Dataset entries:
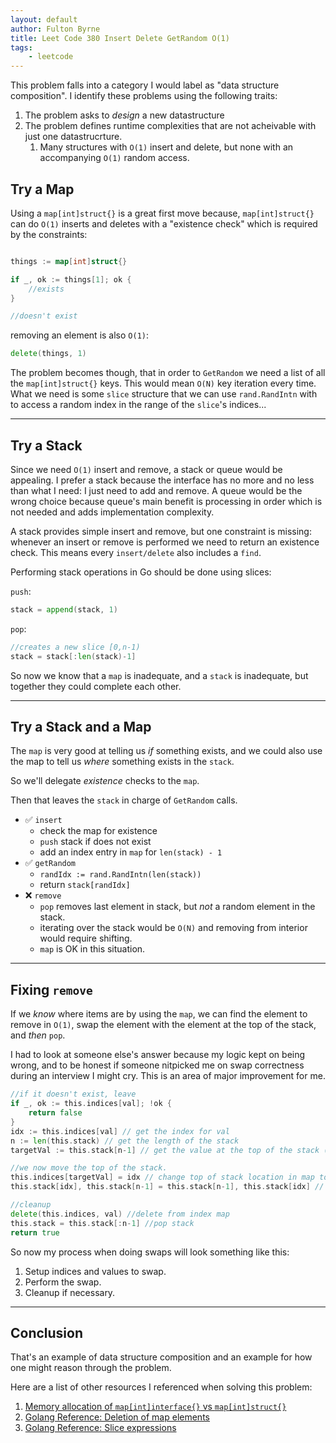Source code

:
 ```yaml
---
layout: default
author: Fulton Byrne
title: Leet Code 380 Insert Delete GetRandom O(1)
tags:
    - leetcode
---
```


This problem falls into a category I would label as "data structure composition". I identify these problems using the following traits:

1. The problem asks to _design_ a new datastructure
2. The problem defines runtime complexities that are not acheivable with just one datastrucrture.
    1. Many structures with `O(1)` insert and delete, but none with an accompanying `O(1)` random access.

## Try a Map

Using a `map[int]struct{}` is a great first move because, `map[int]struct{}` can do `O(1)` inserts and deletes with a "existence check" which is required by the constraints:

```go

things := map[int]struct{}

if _, ok := things[1]; ok {
    //exists
}

//doesn't exist
```

removing an element is also `O(1)`:
```go
delete(things, 1)
```

The problem becomes though, that in order to `GetRandom` we need a list of all the `map[int]struct{}` keys. This would mean `O(N)` key iteration every time. What we need is some `slice` structure that we can use `rand.RandIntn` with to access a random index in the range of the `slice`'s indices...

---

## Try a Stack

Since we need `O(1)` insert and remove, a stack or queue would be appealing. I prefer a stack because the interface has no more and no less than what I need: I just need to add and remove. A queue would be the wrong choice because queue's main benefit is processing in order which is not needed and adds implementation complexity.


A stack provides simple insert and remove, but one constraint is missing: whenever an insert or remove is performed we need to return an existence check. This means every `insert/delete` also includes a `find`.

Performing stack operations in Go should be done using slices:

`push`:
```go
stack = append(stack, 1)
```

`pop`:
```go
//creates a new slice [0,n-1)
stack = stack[:len(stack)-1]
```

So now we know that a `map` is inadequate, and a `stack` is inadequate, but together they could complete each other.

---

## Try a Stack and a Map

The `map` is very good at telling us _if_ something exists, and we could also use the map to tell us _where_ something exists in the `stack`.

So we'll delegate *existence* checks to the `map`.

Then that leaves the `stack` in charge of `GetRandom` calls.

* ✅ `insert` 
    * check the map for existence
    * `push` stack if does not exist
    * add an index entry in `map` for `len(stack) - 1`
* ✅ `getRandom`
    * `randIdx := rand.RandIntn(len(stack))` 
    * return `stack[randIdx]`
* ❌ `remove`
    * `pop` removes last element in stack, but _not_ a random element in the stack.
    * iterating over the stack would be `O(N)` and removing from interior would require shifting.
    * `map` is OK in this situation.

---

## Fixing `remove`

If we _know_ where items are by using the `map`, we can find the element to remove in `O(1)`, swap the element
with the element at the top of the stack, and _then_ `pop`.

I had to look at someone else's answer because my logic kept on being wrong, and to be honest if someone nitpicked me on swap correctness during an interview I might cry. This is an area of major improvement for me.



```go
//if it doesn't exist, leave
if _, ok := this.indices[val]; !ok {
    return false
}
idx := this.indices[val] // get the index for val
n := len(this.stack) // get the length of the stack
targetVal := this.stack[n-1] // get the value at the top of the stack (peek)

//we now move the top of the stack.
this.indices[targetVal] = idx // change top of stack location in map to removed index.
this.stack[idx], this.stack[n-1] = this.stack[n-1], this.stack[idx] // swap values, could just move one.

//cleanup
delete(this.indices, val) //delete from index map
this.stack = this.stack[:n-1] //pop stack
return true
```

So now my process when doing swaps will look something like this:

1. Setup indices and values to swap.
2. Perform the swap.
3. Cleanup if necessary.


---

## Conclusion

That's an example of data structure composition and an example for how one might reason through the problem.

Here are a list of other resources I referenced when solving this problem:

1. [Memory allocation of `map[int]interface{}` vs `map[int]struct{}`](https://stackoverflow.com/questions/65258003/memory-allocation-of-mapintinterface-vs-mapintstruct)
2. [Golang Reference: Deletion of map elements](https://go.dev/ref/spec#Deletion_of_map_elements)
3. [Golang Reference: Slice expressions](https://go.dev/ref/spec#Slice_expressions)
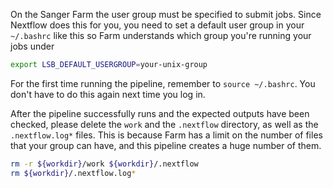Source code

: 
On the Sanger Farm the user group must be specified to submit jobs. Since Nextflow does this for you, you need to set a default user group in your `~/.bashrc` like this so Farm understands which group you're running your jobs under

```bash
export LSB_DEFAULT_USERGROUP=your-unix-group
```

For the first time running the pipeline, remember to `source ~/.bashrc`. You don't have to do this again next time you log in.

After the pipeline successfully runs and the expected outputs have been checked, please delete the `work` and the `.nextflow` directory, as well as the `.nextflow.log*` files. This is because Farm has a limit on the number of files that your group can have, and this pipeline creates a huge number of them.

```bash
rm -r ${workdir}/work ${workdir}/.nextflow
rm ${workdir}/.nextflow.log*
```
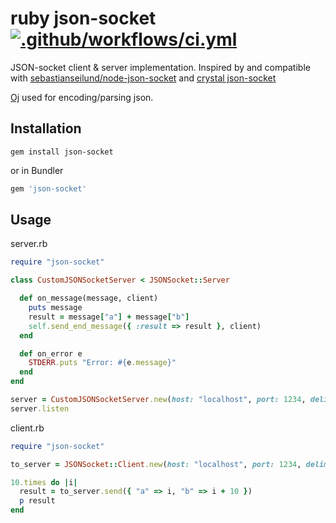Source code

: # ruby json-socket [![.github/workflows/ci.yml](https://github.com/foi/ruby-json-socket/actions/workflows/ci.yml/badge.svg?branch=master)](https://github.com/foi/ruby-json-socket/actions/workflows/ci.yml)

JSON-socket client & server implementation. Inspired by and compatible with  [sebastianseilund/node-json-socket](https://github.com/sebastianseilund/node-json-socket/) and [crystal json-socket](https://github.com/foi/crystal-json-socket)

[Oj](https://github.com/ohler55/oj) used for encoding/parsing json.

## Installation

```
gem install json-socket
```
or in Bundler
```ruby
gem 'json-socket'
```

## Usage

server.rb

```ruby
require "json-socket"

class CustomJSONSocketServer < JSONSocket::Server

  def on_message(message, client)
    puts message
    result = message["a"] + message["b"]
    self.send_end_message({ :result => result }, client)
  end

  def on_error e
    STDERR.puts "Error: #{e.message}"
  end
end

server = CustomJSONSocketServer.new(host: "localhost", port: 1234, delimeter: "ц") # OR via unix socket CustomJSONSocketServer.new(unix_socket: "/tmp/s.sock", delimeter: "ц")
server.listen
```

client.rb

```ruby
require "json-socket"

to_server = JSONSocket::Client.new(host: "localhost", port: 1234, delimeter: "ц") # OR via unix socket CustomJSONSocketServer.new(unix_socket: "/tmp/s.sock", delimeter: "ц")

10.times do |i|
  result = to_server.send({ "a" => i, "b" => i + 10 })
  p result
end
```

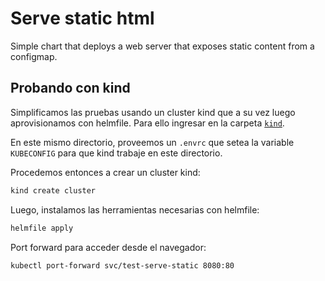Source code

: # Serve static html

Simple chart that deploys a web server that exposes static content from a
configmap.

## Probando con kind

Simplificamos las pruebas usando un cluster kind que a su vez luego
aprovisionamos con helmfile. Para ello ingresar en la carpeta [`kind`](./kind/).

En este mismo directorio, proveemos un `.envrc` que setea la variable
`KUBECONFIG` para que kind trabaje en este directorio.

Procedemos entonces a crear un cluster kind:

```bash
kind create cluster
```

Luego, instalamos las herramientas necesarias con helmfile:

```bash
helmfile apply
```

Port forward para acceder desde el navegador:

```bash
kubectl port-forward svc/test-serve-static 8080:80
```
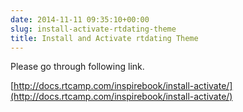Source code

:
 ```yaml
---
date: 2014-11-11 09:35:10+00:00
slug: install-activate-rtdating-theme
title: Install and Activate rtdating Theme
---
```


Please go through following link.

[http://docs.rtcamp.com/inspirebook/install-activate/](http://docs.rtcamp.com/inspirebook/install-activate/)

To do: Identify how many lines in the entries above include the string "from", then state that number alone.

Reply to the task: 3